**TASK BRIEF**
From the line with "- [Infraestrutura Docker](./infraestructure/)" to the final line, print the records exactly as they are.
• • • • • • •
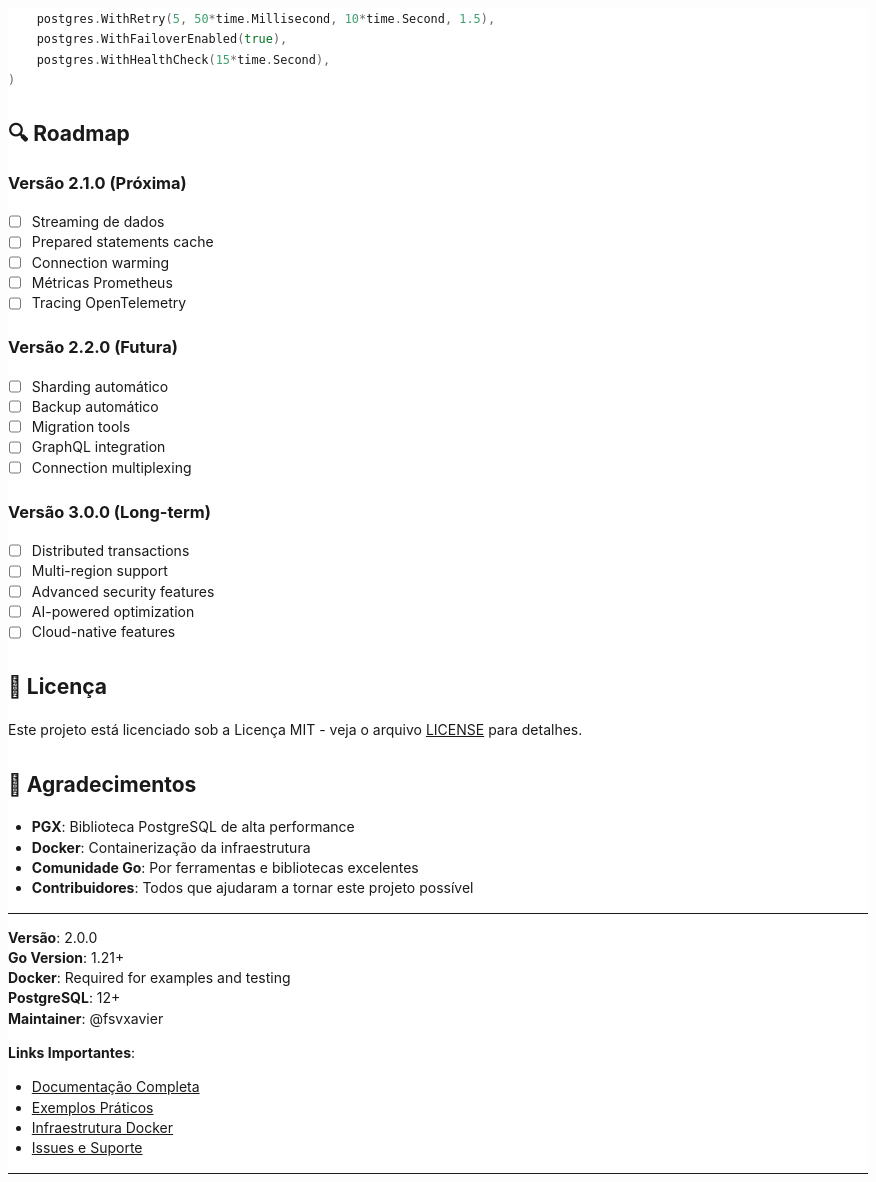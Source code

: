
 ```go
    postgres.WithRetry(5, 50*time.Millisecond, 10*time.Second, 1.5),
    postgres.WithFailoverEnabled(true),
    postgres.WithHealthCheck(15*time.Second),
)
```

## 🔍 Roadmap

### Versão 2.1.0 (Próxima)
- [ ] Streaming de dados
- [ ] Prepared statements cache
- [ ] Connection warming
- [ ] Métricas Prometheus
- [ ] Tracing OpenTelemetry

### Versão 2.2.0 (Futura)
- [ ] Sharding automático
- [ ] Backup automático
- [ ] Migration tools
- [ ] GraphQL integration
- [ ] Connection multiplexing

### Versão 3.0.0 (Long-term)
- [ ] Distributed transactions
- [ ] Multi-region support
- [ ] Advanced security features
- [ ] AI-powered optimization
- [ ] Cloud-native features

## 📄 Licença

Este projeto está licenciado sob a Licença MIT - veja o arquivo [LICENSE](LICENSE) para detalhes.

## 🙏 Agradecimentos

- **PGX**: Biblioteca PostgreSQL de alta performance
- **Docker**: Containerização da infraestrutura
- **Comunidade Go**: Por ferramentas e bibliotecas excelentes
- **Contribuidores**: Todos que ajudaram a tornar este projeto possível

---

**Versão**: 2.0.0  
**Go Version**: 1.21+  
**Docker**: Required for examples and testing  
**PostgreSQL**: 12+  
**Maintainer**: @fsvxavier  

**Links Importantes**:
- [Documentação Completa](./docs/)
- [Exemplos Práticos](./examples/)
- [Infraestrutura Docker](./infraestructure/)
- [Issues e Suporte](https://github.com/fsvxavier/nexs-lib/issues)

---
• • • • • • •
**ANSWER**
- [Infraestrutura Docker](./infraestructure/)
- [Issues e Suporte](https://github.com/fsvxavier/nexs-lib/issues)

---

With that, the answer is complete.